Where Did the Trees on Campus Go?

Photo courtesy of linked.com

by Marla Gagne ’18

News Co-Editor

Returning from spring break, students walking down Huxley Avenue found themselves blinded by sunlight and staring into an empty space, while Mal Brown students discovered they could see  Suites from their windows for the first time. Something seemingly changed over break, but what was it?

A row of trees previously lined the side of Guzman Hall facing Huxley Avenue, but were cut down over break. This was one of a number of tree trimmings or cuts that have taken place over the past school year, the most famous and controversial being the removal of the large red oak tree on the Smith Quad.

So, what is happening to all of the Providence College trees?

John Sweeney, senior vice president of finance and business, said the trees lining the side of Guzman were planted “too close together and were unhealthy.” Instead of being the recommended 12 to 15 feet apart, the trees remained six feet away from one another.

Sweeney said leaving the trees alone would have led to issues with root systems, and the trees would not have been able to reach their full potential and beauty, blocking one another from sunlight and full growth. But the trees will not be gone for too long—plans are in place to replenish the same area with new trees over the summer.

As PC continues to construct new buildings and change the campus, some students, faculty, and staff are concerned with how the natural landscape will suffer. When asked what he would say to anyone concerned about green space being eliminated on campus, Sweeney said, “We’ve [PC] added square footage of green space” and are “very concerned about increasing green space, being smart with parking, and appropriately planting species native to the area.”

He first highlighted  that the former Davis parking lot has now been transformed to green grass and some plants, while Ruane Center for the Humanities and Chapey Field at Anderson Stadium were built on existing parking lots. The College did lose some grass on the new turf softball field and Glay Parking Lot.

Some students like Victoria Palmer ’17 are disappointed by the College’s continued removal of trees. ”When the Smith tree was determined to be cut down, I was really upset because I would do my homework under that tree and it was a place here I could go and just relax,” said Palmer.

After seeing the cleared space beside Guzman, she felt very upset that trees that have probably been there for many years were being once again removed.

Sweeney admits that he has received a lot of criticism about the removal of trees, but, like many of his critics, believes in the value of the campus’ landscape.

The trees, grass, and plants make PC a “park-like atmosphere in an urban setting,” and he sees that,“people really value that about the campus; it makes it beautiful and special.”

In April 2015, PC hired Bartlett Tree Experts to take an inventory of the College’s estimated 2,000 trees. All the trees were inspected, tagged, and positioned in a GPS, allowing the College to know what changes were needed to be made and how best to identify and replace the necessary trees.

Although he regrets having to cut down some trees, Sweeney said that the administration has a responsibility to the PC community to keep them safe and not ignore potential threats, even if they are not definite.

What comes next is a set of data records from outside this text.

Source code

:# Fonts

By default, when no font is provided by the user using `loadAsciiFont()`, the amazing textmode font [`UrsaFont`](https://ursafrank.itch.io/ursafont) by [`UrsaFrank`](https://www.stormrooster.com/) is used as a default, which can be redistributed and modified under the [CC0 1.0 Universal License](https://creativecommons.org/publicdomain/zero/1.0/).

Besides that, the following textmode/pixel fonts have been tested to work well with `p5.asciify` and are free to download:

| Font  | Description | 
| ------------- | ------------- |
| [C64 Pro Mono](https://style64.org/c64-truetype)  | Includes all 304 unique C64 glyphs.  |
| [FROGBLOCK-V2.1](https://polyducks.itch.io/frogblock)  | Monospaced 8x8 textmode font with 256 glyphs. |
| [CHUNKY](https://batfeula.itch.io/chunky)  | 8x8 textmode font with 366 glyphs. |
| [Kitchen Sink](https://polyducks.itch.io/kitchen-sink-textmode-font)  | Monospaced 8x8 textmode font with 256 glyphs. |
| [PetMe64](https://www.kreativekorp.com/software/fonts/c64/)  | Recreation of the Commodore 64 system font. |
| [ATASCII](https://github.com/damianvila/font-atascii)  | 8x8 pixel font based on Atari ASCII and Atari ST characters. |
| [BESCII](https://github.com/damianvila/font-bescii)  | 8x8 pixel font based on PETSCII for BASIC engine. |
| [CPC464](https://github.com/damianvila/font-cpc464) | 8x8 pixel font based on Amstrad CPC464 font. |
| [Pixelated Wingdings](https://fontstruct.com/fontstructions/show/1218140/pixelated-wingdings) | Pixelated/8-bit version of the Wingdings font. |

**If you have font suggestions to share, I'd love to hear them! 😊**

In April, students can expect to see a new red oak tree being planted on the Smith Quad. As mentioned, trees along Guzman will also be replanted in the summer as part of the new Huxley transformation. Features of the new transformation will include replacing Huxley with pedestrian walkways surrounded by plant life, trees, grass, and new benches.

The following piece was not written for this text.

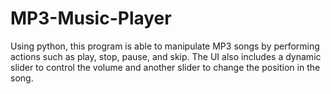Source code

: # MP3-Music-Player
Using python, this program is able to manipulate MP3 songs by performing actions such as play, stop, pause, and skip. The UI also includes a dynamic slider to control the volume and another slider to change the position in the song.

Across from Guzman and Accino Hall will reside the new overlook, a five to eight-foot platform that will give a great view of the city landscape. Former Guzman Hill will also be less of a sharp incline, displaying a new staircase and a handicap path to get from upper to lower campus. Sweeney hopes these new additions to the landscape will satisfy students worried about losing their land. “We don’t want to take away green space,” said Sweeney.

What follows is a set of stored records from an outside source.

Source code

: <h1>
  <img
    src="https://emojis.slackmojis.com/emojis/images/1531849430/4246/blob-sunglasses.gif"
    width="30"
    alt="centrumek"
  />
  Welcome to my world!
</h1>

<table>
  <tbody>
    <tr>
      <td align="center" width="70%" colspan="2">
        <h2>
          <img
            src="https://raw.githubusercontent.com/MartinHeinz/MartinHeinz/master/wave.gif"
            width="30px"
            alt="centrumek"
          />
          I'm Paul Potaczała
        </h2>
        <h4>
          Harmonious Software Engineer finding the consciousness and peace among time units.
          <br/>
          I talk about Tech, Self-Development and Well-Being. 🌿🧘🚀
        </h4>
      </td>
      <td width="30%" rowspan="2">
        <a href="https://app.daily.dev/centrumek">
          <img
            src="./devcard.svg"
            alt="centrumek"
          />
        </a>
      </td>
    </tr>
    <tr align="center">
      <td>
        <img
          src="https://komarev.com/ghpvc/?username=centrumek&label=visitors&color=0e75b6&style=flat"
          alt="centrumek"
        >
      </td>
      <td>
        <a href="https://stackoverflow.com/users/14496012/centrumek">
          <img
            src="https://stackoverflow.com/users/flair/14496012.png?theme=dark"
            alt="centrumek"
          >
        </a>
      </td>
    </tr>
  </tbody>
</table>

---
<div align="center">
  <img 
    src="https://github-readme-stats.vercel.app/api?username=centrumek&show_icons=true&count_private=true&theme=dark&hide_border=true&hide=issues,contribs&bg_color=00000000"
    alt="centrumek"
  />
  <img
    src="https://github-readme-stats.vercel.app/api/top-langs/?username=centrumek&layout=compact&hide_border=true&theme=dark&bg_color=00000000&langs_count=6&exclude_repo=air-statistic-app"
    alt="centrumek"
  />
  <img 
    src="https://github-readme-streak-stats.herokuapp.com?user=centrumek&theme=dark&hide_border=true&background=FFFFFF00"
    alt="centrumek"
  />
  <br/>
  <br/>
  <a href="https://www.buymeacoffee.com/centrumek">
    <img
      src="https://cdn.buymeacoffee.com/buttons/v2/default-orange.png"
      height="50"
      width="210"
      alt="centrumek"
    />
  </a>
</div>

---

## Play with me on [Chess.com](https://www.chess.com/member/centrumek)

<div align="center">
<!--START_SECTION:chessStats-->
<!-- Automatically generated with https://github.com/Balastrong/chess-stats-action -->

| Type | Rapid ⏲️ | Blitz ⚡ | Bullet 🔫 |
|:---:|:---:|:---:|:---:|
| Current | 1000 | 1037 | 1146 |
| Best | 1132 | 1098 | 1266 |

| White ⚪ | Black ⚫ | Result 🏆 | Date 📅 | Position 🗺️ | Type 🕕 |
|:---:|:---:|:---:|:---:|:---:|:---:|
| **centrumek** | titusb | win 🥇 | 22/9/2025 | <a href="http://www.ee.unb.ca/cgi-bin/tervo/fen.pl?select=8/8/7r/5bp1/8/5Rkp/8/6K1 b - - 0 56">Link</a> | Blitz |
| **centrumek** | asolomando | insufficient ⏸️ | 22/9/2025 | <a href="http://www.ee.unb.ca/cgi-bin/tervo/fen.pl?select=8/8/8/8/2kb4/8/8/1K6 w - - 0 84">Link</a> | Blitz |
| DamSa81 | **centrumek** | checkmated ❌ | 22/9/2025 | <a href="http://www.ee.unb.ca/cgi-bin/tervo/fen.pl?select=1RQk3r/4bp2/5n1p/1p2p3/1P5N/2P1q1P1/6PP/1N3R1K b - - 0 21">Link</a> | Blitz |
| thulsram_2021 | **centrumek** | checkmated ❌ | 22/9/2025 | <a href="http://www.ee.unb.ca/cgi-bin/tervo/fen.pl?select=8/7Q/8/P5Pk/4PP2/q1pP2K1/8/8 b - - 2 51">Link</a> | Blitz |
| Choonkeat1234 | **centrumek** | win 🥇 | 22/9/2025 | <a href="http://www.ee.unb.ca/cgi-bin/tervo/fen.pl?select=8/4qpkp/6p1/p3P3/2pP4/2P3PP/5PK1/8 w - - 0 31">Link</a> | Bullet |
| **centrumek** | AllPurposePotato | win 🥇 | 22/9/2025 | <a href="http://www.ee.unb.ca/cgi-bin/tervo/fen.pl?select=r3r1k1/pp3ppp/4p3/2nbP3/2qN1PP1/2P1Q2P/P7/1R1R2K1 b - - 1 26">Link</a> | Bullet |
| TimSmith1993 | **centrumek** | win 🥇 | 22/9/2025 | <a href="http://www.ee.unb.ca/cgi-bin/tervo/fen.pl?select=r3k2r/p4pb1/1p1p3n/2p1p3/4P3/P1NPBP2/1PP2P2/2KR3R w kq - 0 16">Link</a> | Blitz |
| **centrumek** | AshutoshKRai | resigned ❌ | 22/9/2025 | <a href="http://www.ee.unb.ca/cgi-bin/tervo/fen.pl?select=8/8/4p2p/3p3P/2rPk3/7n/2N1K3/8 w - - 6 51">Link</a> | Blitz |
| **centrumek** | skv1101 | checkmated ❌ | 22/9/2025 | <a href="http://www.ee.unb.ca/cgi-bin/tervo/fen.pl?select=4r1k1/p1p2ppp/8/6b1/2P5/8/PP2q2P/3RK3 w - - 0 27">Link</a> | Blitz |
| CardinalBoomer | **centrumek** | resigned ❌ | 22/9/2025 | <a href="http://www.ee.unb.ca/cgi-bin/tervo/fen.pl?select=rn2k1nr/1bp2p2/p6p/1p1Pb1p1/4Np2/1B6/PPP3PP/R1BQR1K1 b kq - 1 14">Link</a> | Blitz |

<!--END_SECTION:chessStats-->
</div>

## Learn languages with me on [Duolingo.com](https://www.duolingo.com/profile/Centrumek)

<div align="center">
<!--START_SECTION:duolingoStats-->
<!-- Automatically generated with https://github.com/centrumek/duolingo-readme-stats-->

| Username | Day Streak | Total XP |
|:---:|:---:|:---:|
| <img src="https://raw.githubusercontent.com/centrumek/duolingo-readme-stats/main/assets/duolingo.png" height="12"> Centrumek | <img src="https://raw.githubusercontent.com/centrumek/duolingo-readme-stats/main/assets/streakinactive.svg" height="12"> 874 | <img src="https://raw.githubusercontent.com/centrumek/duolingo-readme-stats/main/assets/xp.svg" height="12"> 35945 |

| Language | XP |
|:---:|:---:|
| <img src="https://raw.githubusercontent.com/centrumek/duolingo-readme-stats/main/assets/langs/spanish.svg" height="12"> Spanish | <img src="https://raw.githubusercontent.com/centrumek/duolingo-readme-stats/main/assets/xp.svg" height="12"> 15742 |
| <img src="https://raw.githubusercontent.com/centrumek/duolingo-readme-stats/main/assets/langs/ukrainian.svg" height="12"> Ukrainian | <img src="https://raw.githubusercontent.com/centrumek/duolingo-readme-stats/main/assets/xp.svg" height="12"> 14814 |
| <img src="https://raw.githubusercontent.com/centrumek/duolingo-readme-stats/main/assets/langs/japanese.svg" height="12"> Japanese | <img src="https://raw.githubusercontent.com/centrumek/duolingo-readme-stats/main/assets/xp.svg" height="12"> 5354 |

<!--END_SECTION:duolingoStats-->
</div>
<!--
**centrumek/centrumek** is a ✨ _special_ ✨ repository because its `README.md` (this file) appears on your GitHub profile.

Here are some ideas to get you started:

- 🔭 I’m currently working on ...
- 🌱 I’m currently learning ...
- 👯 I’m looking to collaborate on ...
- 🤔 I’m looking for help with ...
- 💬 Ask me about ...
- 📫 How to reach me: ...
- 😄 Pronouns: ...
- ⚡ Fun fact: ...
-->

Hannah Albright ’18 said she greatly values trees and green space as “very important for a beautiful campus” and, despite missing the removed trees, understands “that the new campus plan includes a good amount of green place, trees, and outdoor seating.”

Palmer admits the change can happen for the good, but must be done in the right way.

“I feel like we’re seeing the beginning stages of what they’re trying to make a green campus and at this moment it’s a little disappointing,” said Palmer. “When everything is complete, and if done in an environmentally friendly way without cutting down healthy trees, then I’d be okay with it.”